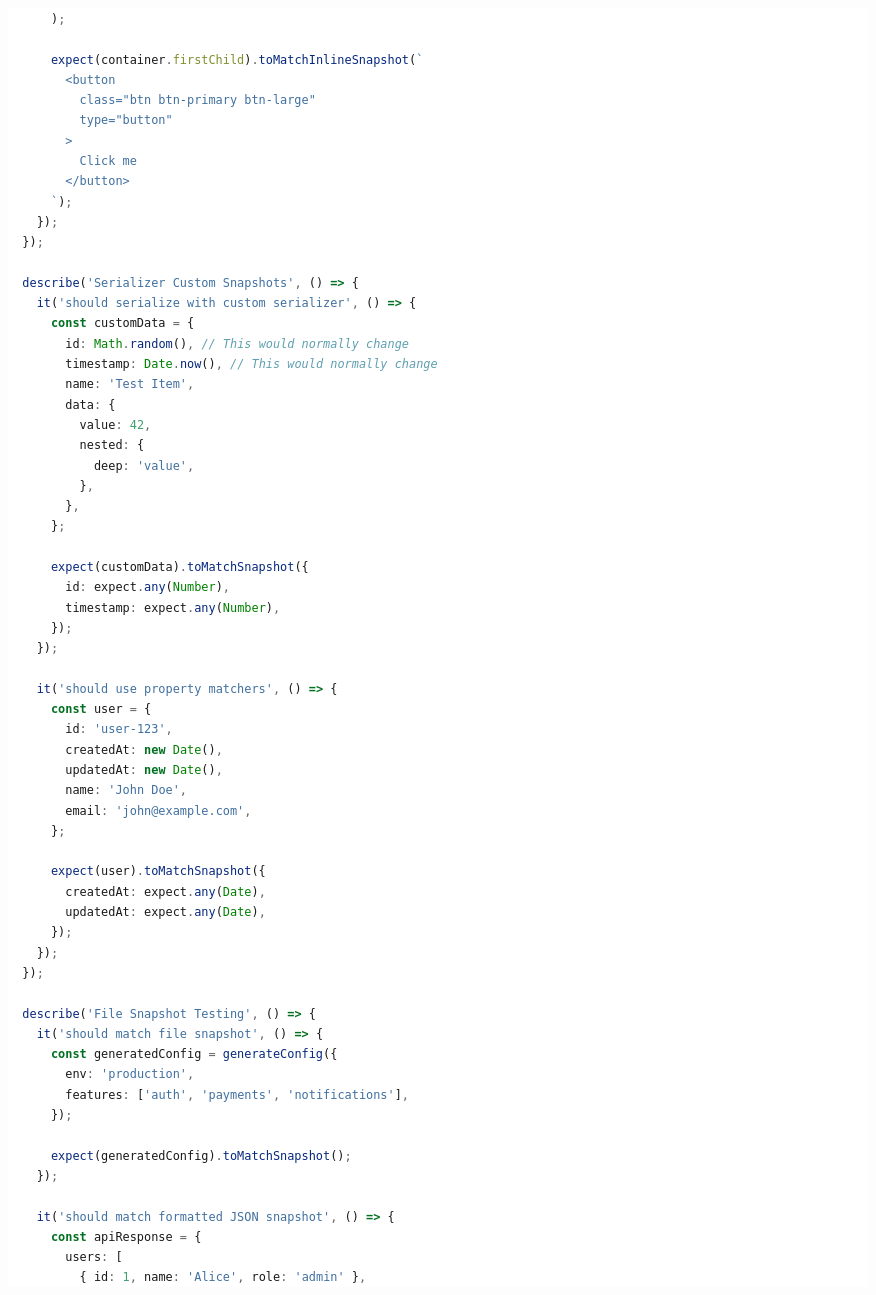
 ```typescript
      );
      
      expect(container.firstChild).toMatchInlineSnapshot(`
        <button
          class="btn btn-primary btn-large"
          type="button"
        >
          Click me
        </button>
      `);
    });
  });

  describe('Serializer Custom Snapshots', () => {
    it('should serialize with custom serializer', () => {
      const customData = {
        id: Math.random(), // This would normally change
        timestamp: Date.now(), // This would normally change
        name: 'Test Item',
        data: {
          value: 42,
          nested: {
            deep: 'value',
          },
        },
      };

      expect(customData).toMatchSnapshot({
        id: expect.any(Number),
        timestamp: expect.any(Number),
      });
    });

    it('should use property matchers', () => {
      const user = {
        id: 'user-123',
        createdAt: new Date(),
        updatedAt: new Date(),
        name: 'John Doe',
        email: 'john@example.com',
      };

      expect(user).toMatchSnapshot({
        createdAt: expect.any(Date),
        updatedAt: expect.any(Date),
      });
    });
  });

  describe('File Snapshot Testing', () => {
    it('should match file snapshot', () => {
      const generatedConfig = generateConfig({
        env: 'production',
        features: ['auth', 'payments', 'notifications'],
      });
      
      expect(generatedConfig).toMatchSnapshot();
    });

    it('should match formatted JSON snapshot', () => {
      const apiResponse = {
        users: [
          { id: 1, name: 'Alice', role: 'admin' },
```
———
Work to complete
Write out every line of the listing that holds the word "timestamp".

Completed exercise
        timestamp: Date.now(), // This would normally change
        timestamp: expect.any(Number),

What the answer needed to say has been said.